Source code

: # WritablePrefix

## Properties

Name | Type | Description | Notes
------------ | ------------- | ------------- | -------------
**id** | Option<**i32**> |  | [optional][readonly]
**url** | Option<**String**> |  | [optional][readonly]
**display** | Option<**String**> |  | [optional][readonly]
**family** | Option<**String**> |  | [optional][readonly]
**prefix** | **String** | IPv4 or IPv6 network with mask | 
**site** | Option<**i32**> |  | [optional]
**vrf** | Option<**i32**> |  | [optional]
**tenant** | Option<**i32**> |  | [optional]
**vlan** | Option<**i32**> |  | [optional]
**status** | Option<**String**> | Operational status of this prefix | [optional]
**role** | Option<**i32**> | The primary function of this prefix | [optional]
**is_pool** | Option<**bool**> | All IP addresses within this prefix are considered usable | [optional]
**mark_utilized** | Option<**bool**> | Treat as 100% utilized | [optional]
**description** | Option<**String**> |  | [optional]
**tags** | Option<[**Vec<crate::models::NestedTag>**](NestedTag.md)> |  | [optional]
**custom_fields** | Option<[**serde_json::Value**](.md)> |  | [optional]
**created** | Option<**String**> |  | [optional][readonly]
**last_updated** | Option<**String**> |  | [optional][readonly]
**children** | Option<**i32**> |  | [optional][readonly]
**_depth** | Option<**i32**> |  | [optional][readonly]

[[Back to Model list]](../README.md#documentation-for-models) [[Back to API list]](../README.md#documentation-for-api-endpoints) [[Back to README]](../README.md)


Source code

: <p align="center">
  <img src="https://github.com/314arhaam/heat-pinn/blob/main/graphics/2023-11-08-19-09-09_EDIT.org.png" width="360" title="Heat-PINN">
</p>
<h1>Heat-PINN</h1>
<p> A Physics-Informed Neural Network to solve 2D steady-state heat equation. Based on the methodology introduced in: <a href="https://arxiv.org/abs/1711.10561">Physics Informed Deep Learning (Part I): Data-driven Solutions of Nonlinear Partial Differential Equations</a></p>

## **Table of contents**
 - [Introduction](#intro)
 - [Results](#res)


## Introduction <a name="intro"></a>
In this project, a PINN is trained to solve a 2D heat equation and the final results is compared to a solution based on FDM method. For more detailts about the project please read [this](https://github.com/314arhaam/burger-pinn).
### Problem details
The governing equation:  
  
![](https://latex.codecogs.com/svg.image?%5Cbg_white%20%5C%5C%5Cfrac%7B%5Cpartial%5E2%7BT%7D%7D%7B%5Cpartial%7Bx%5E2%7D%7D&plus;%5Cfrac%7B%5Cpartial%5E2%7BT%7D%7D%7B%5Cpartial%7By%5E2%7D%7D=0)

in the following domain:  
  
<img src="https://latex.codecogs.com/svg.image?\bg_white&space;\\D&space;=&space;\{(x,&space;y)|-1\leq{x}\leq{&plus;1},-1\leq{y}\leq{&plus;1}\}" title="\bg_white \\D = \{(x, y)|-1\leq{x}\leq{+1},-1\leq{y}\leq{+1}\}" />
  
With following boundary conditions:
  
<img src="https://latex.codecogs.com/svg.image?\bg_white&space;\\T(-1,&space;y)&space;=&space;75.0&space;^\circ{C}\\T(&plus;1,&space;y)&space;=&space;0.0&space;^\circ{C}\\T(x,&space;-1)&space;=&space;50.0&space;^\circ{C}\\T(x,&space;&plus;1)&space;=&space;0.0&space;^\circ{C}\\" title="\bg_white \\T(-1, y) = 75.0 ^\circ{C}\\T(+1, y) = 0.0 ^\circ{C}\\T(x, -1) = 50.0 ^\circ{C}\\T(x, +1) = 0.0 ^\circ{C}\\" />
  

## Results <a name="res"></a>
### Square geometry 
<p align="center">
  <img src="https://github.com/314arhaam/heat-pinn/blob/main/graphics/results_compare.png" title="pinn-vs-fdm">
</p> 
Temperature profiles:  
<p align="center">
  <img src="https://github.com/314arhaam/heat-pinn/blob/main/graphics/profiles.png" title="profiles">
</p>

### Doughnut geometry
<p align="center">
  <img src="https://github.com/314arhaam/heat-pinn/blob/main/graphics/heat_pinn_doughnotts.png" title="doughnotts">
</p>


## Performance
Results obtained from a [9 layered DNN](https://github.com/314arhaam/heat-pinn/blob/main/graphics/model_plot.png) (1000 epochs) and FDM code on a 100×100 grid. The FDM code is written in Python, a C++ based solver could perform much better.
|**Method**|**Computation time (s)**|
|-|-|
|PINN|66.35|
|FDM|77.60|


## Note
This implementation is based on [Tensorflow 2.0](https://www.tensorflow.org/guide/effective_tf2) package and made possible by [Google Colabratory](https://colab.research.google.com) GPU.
# # #
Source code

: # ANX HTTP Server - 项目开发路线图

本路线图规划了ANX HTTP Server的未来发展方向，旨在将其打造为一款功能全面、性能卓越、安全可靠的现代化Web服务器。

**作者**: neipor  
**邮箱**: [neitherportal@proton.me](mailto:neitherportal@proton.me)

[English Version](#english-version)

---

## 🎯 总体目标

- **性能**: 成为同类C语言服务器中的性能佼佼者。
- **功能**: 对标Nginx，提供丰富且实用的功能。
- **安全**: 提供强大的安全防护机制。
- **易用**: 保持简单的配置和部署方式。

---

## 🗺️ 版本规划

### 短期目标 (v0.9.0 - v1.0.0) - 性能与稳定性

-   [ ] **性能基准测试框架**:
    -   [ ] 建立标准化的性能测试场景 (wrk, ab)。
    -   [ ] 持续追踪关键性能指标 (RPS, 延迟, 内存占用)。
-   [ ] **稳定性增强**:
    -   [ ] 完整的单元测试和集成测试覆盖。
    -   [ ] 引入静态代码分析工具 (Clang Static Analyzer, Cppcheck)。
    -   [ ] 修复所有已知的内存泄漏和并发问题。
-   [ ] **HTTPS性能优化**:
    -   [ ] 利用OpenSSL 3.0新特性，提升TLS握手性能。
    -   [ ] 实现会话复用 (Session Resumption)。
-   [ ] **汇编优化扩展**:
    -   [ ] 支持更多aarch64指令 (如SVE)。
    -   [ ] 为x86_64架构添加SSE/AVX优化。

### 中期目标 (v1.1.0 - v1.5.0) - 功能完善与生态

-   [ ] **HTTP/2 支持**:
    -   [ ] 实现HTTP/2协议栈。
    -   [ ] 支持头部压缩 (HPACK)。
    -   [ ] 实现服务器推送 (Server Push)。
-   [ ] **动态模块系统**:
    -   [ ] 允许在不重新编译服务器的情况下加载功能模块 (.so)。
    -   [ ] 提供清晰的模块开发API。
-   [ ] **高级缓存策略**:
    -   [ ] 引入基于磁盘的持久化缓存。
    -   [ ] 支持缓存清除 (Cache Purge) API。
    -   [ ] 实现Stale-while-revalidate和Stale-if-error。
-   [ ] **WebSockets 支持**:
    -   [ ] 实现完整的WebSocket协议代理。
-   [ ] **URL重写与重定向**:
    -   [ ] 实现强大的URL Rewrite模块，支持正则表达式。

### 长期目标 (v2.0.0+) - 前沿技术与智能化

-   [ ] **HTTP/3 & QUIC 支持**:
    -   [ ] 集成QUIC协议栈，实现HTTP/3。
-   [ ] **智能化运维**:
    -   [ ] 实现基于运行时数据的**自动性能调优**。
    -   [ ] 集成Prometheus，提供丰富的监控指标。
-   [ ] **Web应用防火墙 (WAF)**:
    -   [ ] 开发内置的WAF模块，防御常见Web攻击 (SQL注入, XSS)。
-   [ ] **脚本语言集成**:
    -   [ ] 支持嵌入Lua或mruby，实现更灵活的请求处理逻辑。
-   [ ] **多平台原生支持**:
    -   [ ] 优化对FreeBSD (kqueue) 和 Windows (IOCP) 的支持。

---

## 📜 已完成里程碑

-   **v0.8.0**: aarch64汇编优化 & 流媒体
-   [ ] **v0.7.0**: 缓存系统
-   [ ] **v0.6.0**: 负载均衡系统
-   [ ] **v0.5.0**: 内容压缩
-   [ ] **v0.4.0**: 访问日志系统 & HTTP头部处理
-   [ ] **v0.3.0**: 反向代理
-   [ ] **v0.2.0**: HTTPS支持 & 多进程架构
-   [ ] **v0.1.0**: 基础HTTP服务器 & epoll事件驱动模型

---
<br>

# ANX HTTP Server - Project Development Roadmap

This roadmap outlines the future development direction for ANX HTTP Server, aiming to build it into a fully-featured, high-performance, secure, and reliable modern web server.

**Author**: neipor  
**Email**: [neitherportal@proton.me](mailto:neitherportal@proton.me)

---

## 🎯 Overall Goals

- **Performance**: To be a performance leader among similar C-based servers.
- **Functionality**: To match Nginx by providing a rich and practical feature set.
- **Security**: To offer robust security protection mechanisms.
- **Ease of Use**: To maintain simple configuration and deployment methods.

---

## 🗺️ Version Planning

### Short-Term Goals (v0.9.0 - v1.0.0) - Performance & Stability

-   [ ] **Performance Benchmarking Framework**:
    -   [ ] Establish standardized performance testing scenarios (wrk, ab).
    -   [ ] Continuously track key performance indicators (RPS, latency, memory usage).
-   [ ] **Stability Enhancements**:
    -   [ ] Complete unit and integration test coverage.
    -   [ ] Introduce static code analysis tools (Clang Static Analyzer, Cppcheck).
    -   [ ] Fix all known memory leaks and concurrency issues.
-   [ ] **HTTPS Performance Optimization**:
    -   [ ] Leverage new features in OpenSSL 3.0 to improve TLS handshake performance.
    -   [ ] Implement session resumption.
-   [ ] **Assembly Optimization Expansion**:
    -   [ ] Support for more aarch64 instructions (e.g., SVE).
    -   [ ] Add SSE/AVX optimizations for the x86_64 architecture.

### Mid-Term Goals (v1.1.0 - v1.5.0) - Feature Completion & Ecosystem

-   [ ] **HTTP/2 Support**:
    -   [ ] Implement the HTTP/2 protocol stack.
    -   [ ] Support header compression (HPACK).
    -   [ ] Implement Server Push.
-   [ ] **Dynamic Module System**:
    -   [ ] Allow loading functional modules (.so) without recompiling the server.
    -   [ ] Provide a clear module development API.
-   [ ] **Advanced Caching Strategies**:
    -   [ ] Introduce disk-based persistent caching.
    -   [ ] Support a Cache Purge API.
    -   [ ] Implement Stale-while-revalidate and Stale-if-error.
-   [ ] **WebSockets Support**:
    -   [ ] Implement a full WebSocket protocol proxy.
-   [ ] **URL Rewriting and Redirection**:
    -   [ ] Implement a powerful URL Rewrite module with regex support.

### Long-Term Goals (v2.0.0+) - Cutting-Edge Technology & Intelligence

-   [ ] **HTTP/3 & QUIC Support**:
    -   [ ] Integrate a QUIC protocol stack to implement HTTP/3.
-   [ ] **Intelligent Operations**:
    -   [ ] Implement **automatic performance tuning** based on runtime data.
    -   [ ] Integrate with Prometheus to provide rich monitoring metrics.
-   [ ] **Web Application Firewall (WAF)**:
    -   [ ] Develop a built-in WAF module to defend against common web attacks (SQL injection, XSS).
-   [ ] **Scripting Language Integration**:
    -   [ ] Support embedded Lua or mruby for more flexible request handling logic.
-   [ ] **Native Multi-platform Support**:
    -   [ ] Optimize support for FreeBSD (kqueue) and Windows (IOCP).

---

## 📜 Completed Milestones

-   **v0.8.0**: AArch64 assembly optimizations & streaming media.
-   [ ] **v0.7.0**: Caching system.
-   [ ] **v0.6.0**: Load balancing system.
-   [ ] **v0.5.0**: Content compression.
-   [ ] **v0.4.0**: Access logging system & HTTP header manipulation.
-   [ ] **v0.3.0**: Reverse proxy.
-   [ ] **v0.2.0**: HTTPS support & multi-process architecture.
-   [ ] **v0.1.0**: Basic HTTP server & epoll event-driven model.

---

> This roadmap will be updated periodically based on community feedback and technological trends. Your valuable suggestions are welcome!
# # #
TASK INSTRUCTIONS =>
Exact duplication is required for the lines above, from the line that contains "on runtime data." to the line that contains "(SQL injection, XSS).", inclusive; omit all others.

SOLUTION FOR THIS EXERCISE =>
    -   [ ] Implement **automatic performance tuning** based on runtime data.
    -   [ ] Integrate with Prometheus to provide rich monitoring metrics.
-   [ ] **Web Application Firewall (WAF)**:
    -   [ ] Develop a built-in WAF module to defend against common web attacks (SQL injection, XSS).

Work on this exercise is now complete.